A 1.7 kg otter starts from rest at the top of a
muddy incline 89.2 cm long and slides down
to the bottom in 0.60 s.
What net external force acts on the otter
along the incline?
Answer in units of N
external force? gravity, friction.
vavg= .892m/.60s
Vf= 2*vavg
a= Vf/.6
forceactingnet=mass*a
To find the net external force acting on the otter along the incline, we can use Newton's second law of motion, which states that the net force acting on an object is equal to the mass of the object multiplied by its acceleration.

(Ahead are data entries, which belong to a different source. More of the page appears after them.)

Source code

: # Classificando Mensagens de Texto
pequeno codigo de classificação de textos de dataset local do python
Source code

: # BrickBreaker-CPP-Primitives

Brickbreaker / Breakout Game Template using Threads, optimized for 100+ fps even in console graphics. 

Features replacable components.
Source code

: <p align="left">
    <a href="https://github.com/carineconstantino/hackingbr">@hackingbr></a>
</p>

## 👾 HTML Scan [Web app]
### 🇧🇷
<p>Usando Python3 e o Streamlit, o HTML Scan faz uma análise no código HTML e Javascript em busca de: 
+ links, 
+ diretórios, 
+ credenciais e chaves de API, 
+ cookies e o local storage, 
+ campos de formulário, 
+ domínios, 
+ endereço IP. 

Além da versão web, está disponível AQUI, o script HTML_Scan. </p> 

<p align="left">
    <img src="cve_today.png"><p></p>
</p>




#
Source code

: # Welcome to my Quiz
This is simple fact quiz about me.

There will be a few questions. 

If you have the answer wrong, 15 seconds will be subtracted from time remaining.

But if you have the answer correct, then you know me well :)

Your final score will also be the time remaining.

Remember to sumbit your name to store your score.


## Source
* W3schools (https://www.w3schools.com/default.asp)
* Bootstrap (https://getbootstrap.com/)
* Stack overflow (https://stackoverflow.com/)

Step 1: Find the acceleration of the otter along the incline.
To find the acceleration, we can use the following kinematic equation:
vf^2 = vi^2 + 2ad
Where vf is the final velocity, vi is the initial velocity (which is 0 m/s as the otter starts from rest), a is the acceleration, and d is the distance the otter slides down the incline.

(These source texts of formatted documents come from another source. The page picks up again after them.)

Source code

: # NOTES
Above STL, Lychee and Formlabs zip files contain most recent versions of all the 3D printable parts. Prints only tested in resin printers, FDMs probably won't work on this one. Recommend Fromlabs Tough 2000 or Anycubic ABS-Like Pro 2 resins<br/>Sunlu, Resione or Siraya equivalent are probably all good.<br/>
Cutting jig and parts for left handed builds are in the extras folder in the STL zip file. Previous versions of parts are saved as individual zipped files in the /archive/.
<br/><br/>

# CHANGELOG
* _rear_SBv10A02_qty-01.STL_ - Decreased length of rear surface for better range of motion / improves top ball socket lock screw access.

Rearranging the equation, we have:
a = (vf^2 - vi^2) / (2d)
vf = (2d) / t [Using the formula vf = d/t, as the otter covers the distance in the given time]
Plugging in the given values:
vf = (2 * 0.892 m) / 0.60 s ≈ 2.98 m/s
a = [(2.98 m/s)^2 - (0 m/s)^2] / (2 * 0.892 m)
a ≈ 5.98 m/s^2
Step 2: Calculate the net external force.
Using Newton's second law,
Fnet = m * a
Plugging in the given mass and calculated acceleration:
Fnet = (1.7 kg) * (5.98 m/s^2)
Fnet ≈ 10.17 N
Therefore, the net external force acting on the otter along the incline is approximately 10.17 N.